I'm wondering if the OP has considered a 13'er. You get just as much bed space (and the option of a larger main bed). It would be an easier tow with a Sienna Hybrid. It depends on how you intend to camp. If boondocking is anticipated, a 16'er with full hot and cold water, flush toilet, and shower makes sense, and a raised-clearance SUV is a better tow vehicle choice. If you'll stay in developed campgrounds, the Sienna Hybrid and a 13' bunk model might do just as well (with a porta-potty for emergencies).
One member of the family considers a private bathroom of utmost importance, so I've ruled out the 13'. But guess who always got to dump the cassette when we owned a trailer before!
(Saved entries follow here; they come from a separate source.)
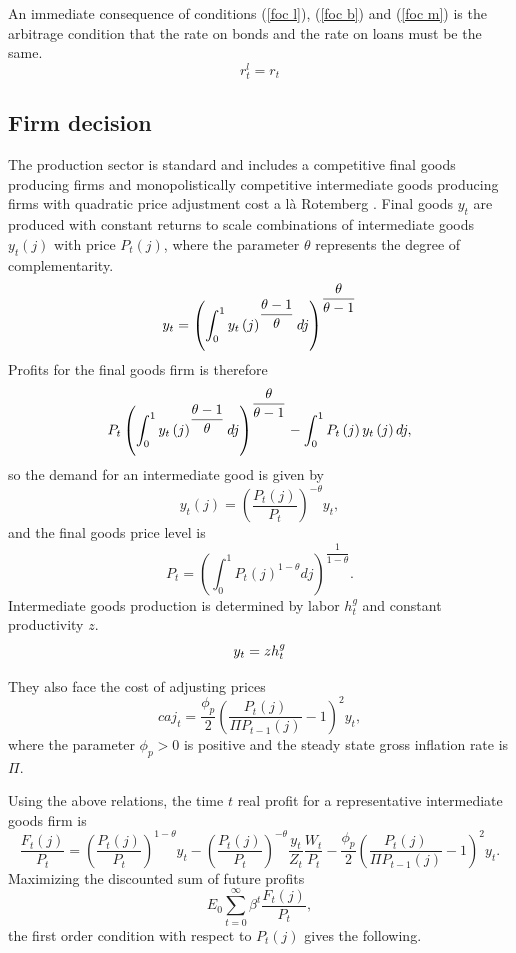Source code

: \documentclass[]{article}
\begin{document}
An immediate consequence of conditions (\ref{foc l}), (\ref{foc b}) and (\ref{foc m}) is the arbitrage condition that the rate on bonds and the rate on loans must be the same.
\begin{equation}
r^{l}_{t}=r_{t} \label{arb r}
\end{equation}

\subsection{Firm decision}

The production sector is standard and includes a competitive final goods
producing firms and monopolistically competitive intermediate goods
producing firms with quadratic price adjustment cost a l\`a  Rotemberg \cite{rotemberg1982stickyprices}.
Final goods $y_{t}$ are produced with constant returns to scale combinations
of intermediate goods $y_{t}\left( j\right) $ with price $P_{t}\left(
j\right) $, where the parameter $\theta $ represents the degree of
complementarity.%
\[
y_{t}=\left(\int\nolimits_{0}^{1}y_{t}\left( j\right)^{\dfrac{\theta-1}{%
\theta}}dj\right)^{\dfrac{\theta}{\theta-1}} 
\]%
Profits for the final goods firm is therefore%
\[
P_{t}\left( \int\nolimits_{0}^{1}y_{t}\left( j\right) ^{\dfrac{\theta -1}{%
\theta }}dj\right) ^{\dfrac{\theta }{\theta -1}}-\int\nolimits_{0}^{1}P_{t}%
\left( j\right) y_{t}\left( j\right) dj, 
\]%
so the demand for an intermediate good is given by%
\[
y_{t}\left( j\right) =\left( \frac{P_{t}\left( j\right) }{P_{t}}\right)
^{-\theta }y_{t}, 
\]%
and the final goods price level is
\[
P_{t}=\left( \int\nolimits_{0}^{1}P_{t}\left( j\right) ^{1-\theta
}dj\right) ^{\dfrac{1}{1-\theta }}.
\]
Intermediate goods production is determined by labor $h_{t}^{g}$ and constant productivity $z$.
\begin{equation}
y_{t}=zh_{t}^{g} \label{prod} \\
\end{equation}%

They also face the cost of adjusting prices%
\[
caj_{t}=\frac{\phi _{p}}{2}\left( \frac{P_{t}\left( j\right) }{\Pi
P_{t-1}\left( j\right) }-1\right) ^{2} y_{t}, 
\]%
where the parameter $\phi _{p}>0$ is positive and the steady state gross inflation
rate is $\Pi $.

Using the above relations, the time $t$ real profit for a representative
intermediate goods firm is%
\[
\frac{F_{t}\left( j\right) }{P_{t}}=\left( \frac{P_{t}\left( j\right) }{P_{t}%
}\right) ^{1-\theta }y_{t}-\left( \frac{P_{t}\left( j\right) }{P_{t}}\right)
^{-\theta }\frac{y_{t}}{Z_{t}}\frac{W_{t}}{P_{t}}-\frac{\phi _{p}}{2}\left( 
\frac{P_{t}\left( j\right) }{\Pi P_{t-1}\left( j\right) }%
-1\right) ^{2}y_{t}.
\]%
Maximizing the discounted sum of future profits%
\[
E_{0}\sum\limits_{t=0}^{\infty }\beta ^{t}\frac{F_{t}\left( j\right) }{P_{t}%
},
\]%
the first order condition with respect to $P_{t}\left( j\right) $ gives the
following.%
\end{document}

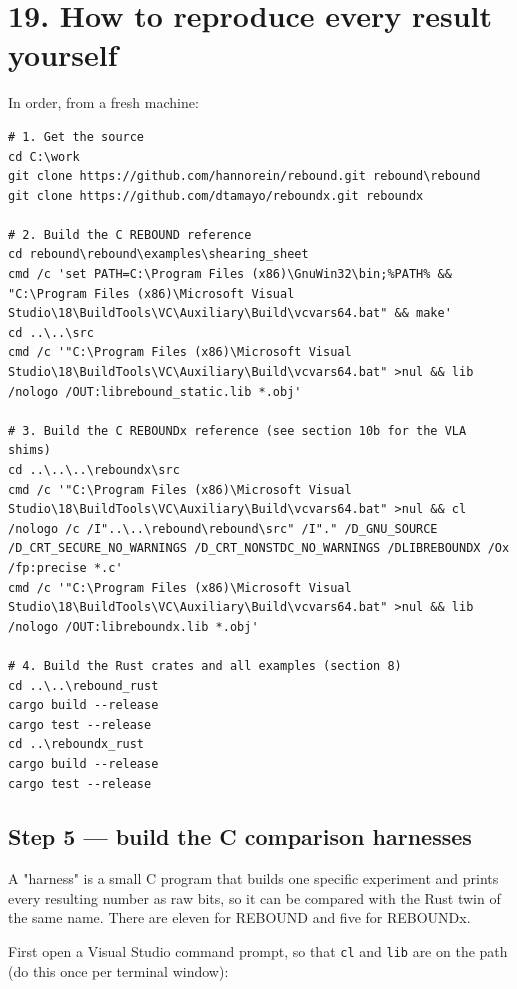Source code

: \documentclass[11pt]{article}
\begin{document}
\section{19. How to reproduce every result yourself}

In order, from a fresh machine:

\begin{lstlisting}
# 1. Get the source
cd C:\work
git clone https://github.com/hannorein/rebound.git rebound\rebound
git clone https://github.com/dtamayo/reboundx.git reboundx

# 2. Build the C REBOUND reference
cd rebound\rebound\examples\shearing_sheet
cmd /c 'set PATH=C:\Program Files (x86)\GnuWin32\bin;%PATH% && "C:\Program Files (x86)\Microsoft Visual Studio\18\BuildTools\VC\Auxiliary\Build\vcvars64.bat" && make'
cd ..\..\src
cmd /c '"C:\Program Files (x86)\Microsoft Visual Studio\18\BuildTools\VC\Auxiliary\Build\vcvars64.bat" >nul && lib /nologo /OUT:librebound_static.lib *.obj'

# 3. Build the C REBOUNDx reference (see section 10b for the VLA shims)
cd ..\..\..\reboundx\src
cmd /c '"C:\Program Files (x86)\Microsoft Visual Studio\18\BuildTools\VC\Auxiliary\Build\vcvars64.bat" >nul && cl /nologo /c /I"..\..\rebound\rebound\src" /I"." /D_GNU_SOURCE /D_CRT_SECURE_NO_WARNINGS /D_CRT_NONSTDC_NO_WARNINGS /DLIBREBOUNDX /Ox /fp:precise *.c'
cmd /c '"C:\Program Files (x86)\Microsoft Visual Studio\18\BuildTools\VC\Auxiliary\Build\vcvars64.bat" >nul && lib /nologo /OUT:libreboundx.lib *.obj'

# 4. Build the Rust crates and all examples (section 8)
cd ..\..\rebound_rust
cargo build --release
cargo test --release
cd ..\reboundx_rust
cargo build --release
cargo test --release

\end{lstlisting}

\subsection{Step 5 --- build the C comparison harnesses}

A "harness" is a small C program that builds one specific experiment and prints every resulting number as raw bits, so it can be compared with the Rust twin of the same name. There are eleven for REBOUND and five for REBOUNDx.

First open a Visual Studio command prompt, so that \texttt{cl} and \texttt{lib} are on the path (do this once per terminal window):
\end{document}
Jon, thanks to your original comment about how much gas I could buy, I went through and revised my spreadsheet to account for interest on the amount financed in addition to fuel, which gives a better picture of 10-yr cost of ownership. In any scenario, keeping the Highlander we have for another 5 years makes financial sense, but the difference isn't as drastic as I'd thought. So it comes down to "How much is our comfort worth?" Perusing the used market for an Odyssey, it is a much better deal than I initially thought compared to a brand new Sienna, even the lower trims. There's no rush right now, so we may sit on it and decide if a new vehicle is even in the cards this year.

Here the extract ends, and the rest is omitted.